_BRIEF_: Collect the lines of the entries where "DNestedGrids" shows up.

** Opening INPUT DATA block **

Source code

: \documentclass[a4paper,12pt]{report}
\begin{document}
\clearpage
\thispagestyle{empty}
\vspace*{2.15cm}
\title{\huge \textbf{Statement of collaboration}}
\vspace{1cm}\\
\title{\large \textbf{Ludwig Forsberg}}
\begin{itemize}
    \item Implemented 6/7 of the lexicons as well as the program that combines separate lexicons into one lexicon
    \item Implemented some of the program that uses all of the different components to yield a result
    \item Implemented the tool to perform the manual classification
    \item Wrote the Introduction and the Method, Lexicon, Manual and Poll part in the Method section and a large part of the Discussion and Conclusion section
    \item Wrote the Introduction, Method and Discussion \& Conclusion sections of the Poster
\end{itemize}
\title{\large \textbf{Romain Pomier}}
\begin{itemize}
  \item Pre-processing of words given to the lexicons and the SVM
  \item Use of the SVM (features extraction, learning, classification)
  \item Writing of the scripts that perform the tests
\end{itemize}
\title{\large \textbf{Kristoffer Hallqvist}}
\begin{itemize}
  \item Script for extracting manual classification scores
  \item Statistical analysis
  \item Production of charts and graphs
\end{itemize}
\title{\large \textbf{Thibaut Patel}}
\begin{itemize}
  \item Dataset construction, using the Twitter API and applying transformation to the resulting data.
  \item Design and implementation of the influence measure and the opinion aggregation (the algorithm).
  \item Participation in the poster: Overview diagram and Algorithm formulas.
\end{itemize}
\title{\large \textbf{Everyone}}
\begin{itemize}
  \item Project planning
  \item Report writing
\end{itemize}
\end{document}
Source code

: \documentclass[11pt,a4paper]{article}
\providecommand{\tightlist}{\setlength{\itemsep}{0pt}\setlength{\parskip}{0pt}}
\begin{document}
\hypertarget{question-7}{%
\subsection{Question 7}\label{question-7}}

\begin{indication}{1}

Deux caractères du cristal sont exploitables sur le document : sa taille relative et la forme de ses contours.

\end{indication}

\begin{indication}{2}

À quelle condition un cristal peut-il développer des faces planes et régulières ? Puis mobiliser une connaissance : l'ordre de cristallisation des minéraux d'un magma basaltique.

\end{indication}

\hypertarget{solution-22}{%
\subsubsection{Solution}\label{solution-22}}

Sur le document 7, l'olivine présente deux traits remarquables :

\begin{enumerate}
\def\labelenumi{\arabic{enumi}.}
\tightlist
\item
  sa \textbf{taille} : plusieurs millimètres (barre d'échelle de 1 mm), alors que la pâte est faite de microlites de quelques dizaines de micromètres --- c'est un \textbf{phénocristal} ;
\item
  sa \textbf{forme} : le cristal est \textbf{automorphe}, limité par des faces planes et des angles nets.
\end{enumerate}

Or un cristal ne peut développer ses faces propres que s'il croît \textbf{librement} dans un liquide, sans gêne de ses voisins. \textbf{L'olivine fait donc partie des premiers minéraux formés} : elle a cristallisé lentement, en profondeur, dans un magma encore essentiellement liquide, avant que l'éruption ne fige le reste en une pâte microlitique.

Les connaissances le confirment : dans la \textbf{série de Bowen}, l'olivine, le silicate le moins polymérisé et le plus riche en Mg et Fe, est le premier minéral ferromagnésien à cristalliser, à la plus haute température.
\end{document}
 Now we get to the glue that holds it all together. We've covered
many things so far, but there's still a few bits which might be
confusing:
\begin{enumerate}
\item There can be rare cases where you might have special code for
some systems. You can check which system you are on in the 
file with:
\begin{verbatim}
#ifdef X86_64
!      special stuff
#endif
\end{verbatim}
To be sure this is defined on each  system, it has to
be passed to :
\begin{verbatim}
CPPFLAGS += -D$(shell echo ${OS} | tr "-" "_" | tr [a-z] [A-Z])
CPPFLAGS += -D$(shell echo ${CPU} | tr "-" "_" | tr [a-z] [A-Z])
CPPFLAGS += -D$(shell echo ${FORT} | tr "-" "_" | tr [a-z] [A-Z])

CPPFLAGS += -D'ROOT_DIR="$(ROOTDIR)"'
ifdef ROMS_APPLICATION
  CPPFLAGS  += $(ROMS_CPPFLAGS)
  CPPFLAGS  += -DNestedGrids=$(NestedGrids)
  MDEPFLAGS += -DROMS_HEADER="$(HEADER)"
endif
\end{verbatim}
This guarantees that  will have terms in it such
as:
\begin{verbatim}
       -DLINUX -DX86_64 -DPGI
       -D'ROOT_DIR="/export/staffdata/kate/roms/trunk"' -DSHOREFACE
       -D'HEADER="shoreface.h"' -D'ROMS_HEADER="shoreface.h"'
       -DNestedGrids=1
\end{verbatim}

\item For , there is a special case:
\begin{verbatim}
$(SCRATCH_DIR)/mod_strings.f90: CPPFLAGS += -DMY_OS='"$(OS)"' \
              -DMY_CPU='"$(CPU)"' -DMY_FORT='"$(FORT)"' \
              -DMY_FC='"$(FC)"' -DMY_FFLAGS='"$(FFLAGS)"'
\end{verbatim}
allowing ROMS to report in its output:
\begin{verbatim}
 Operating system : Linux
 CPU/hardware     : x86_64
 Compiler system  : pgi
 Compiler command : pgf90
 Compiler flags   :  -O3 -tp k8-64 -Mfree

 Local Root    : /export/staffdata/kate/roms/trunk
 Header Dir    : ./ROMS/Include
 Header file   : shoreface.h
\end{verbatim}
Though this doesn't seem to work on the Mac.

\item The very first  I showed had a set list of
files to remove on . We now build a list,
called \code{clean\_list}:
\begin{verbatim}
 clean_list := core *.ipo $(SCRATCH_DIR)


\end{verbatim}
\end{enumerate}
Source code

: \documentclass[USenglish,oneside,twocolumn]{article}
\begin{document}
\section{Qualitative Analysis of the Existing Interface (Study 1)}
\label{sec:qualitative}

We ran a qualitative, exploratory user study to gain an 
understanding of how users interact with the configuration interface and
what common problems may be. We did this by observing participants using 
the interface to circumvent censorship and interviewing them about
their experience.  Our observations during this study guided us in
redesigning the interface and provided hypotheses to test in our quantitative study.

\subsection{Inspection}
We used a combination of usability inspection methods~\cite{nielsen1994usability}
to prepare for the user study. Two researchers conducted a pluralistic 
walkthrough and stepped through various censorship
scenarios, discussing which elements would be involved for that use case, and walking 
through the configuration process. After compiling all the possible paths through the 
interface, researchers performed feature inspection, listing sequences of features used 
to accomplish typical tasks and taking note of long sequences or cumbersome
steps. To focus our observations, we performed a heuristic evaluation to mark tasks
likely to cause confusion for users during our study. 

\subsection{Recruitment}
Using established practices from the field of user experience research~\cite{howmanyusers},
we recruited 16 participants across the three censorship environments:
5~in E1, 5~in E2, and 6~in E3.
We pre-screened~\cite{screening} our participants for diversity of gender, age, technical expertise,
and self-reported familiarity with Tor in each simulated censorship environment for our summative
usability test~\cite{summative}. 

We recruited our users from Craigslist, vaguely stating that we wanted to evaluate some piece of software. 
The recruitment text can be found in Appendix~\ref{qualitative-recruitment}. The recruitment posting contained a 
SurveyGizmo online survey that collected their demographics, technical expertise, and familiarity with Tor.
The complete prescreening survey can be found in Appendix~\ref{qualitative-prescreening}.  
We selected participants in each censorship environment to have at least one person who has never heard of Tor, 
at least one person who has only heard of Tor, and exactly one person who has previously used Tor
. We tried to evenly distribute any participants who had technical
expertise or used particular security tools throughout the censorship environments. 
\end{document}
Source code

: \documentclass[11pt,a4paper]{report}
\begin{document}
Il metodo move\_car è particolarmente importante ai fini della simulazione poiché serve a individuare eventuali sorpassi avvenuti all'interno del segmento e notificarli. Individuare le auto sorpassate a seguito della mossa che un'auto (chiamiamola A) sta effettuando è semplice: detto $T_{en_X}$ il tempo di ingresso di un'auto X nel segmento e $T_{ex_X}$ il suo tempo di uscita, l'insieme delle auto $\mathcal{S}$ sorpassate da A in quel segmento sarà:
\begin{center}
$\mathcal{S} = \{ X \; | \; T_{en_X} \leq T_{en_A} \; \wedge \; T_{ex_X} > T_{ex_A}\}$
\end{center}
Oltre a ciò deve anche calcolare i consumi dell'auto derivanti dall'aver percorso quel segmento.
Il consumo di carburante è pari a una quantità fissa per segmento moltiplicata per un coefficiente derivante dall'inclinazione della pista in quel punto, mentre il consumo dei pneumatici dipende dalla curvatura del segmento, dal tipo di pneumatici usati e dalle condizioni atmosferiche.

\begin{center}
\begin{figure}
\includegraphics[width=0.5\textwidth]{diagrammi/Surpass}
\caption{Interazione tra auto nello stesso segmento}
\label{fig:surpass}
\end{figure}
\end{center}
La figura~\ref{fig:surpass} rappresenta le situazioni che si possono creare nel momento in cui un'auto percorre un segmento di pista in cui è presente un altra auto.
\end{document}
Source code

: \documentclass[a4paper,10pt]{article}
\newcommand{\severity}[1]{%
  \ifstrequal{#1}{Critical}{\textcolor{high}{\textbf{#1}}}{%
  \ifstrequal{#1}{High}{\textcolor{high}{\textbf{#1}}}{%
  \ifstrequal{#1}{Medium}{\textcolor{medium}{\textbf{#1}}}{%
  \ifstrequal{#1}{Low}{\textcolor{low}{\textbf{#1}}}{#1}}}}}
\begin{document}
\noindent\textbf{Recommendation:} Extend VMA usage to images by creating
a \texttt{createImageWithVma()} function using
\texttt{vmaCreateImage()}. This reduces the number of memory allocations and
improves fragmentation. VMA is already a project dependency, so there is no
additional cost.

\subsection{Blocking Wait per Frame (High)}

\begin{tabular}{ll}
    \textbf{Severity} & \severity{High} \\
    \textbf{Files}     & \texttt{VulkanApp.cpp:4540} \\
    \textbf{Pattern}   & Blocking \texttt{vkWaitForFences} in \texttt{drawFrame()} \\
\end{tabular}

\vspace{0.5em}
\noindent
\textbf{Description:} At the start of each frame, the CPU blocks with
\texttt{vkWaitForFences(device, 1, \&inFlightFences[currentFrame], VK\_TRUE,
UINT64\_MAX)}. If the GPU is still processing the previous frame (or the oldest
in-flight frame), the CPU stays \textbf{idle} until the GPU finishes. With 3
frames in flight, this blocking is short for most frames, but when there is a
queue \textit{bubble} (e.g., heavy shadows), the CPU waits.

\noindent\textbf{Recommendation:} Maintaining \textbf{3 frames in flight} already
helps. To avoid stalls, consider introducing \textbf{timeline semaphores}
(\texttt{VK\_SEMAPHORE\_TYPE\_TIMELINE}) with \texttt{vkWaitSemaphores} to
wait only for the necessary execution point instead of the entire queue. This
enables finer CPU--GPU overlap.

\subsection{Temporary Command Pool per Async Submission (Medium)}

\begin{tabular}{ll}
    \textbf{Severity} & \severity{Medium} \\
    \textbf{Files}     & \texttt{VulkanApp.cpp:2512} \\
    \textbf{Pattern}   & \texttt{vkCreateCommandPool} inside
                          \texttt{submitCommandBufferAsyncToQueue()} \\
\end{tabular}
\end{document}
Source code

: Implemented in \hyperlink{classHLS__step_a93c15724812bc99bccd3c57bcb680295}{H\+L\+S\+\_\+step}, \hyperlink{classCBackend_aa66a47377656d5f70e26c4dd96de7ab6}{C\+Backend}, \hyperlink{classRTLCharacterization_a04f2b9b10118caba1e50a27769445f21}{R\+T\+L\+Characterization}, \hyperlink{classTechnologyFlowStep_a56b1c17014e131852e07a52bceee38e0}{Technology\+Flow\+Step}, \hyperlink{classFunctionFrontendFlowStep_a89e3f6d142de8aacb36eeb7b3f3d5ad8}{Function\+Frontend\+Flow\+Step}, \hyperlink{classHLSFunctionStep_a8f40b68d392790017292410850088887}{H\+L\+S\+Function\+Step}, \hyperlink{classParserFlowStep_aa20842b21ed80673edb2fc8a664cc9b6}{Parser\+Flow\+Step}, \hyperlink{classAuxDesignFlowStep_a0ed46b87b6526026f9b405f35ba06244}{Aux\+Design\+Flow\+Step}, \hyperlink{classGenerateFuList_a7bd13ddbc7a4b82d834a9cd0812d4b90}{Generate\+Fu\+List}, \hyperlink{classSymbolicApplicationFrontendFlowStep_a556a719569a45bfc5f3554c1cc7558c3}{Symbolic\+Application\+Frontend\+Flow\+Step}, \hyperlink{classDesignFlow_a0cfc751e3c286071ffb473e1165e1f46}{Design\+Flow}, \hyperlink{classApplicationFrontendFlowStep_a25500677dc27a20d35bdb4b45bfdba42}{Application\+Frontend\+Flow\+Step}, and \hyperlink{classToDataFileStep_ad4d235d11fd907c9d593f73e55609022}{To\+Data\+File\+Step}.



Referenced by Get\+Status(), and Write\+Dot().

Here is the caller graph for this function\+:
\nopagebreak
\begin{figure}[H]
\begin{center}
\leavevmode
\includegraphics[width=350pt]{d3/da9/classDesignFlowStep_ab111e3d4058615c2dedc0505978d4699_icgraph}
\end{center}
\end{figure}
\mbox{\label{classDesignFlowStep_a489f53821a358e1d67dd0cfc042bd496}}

** Closing INPUT DATA block **

_RESPONSE TO THE TASK_:
  CPPFLAGS  += -DNestedGrids=$(NestedGrids)
       -DNestedGrids=1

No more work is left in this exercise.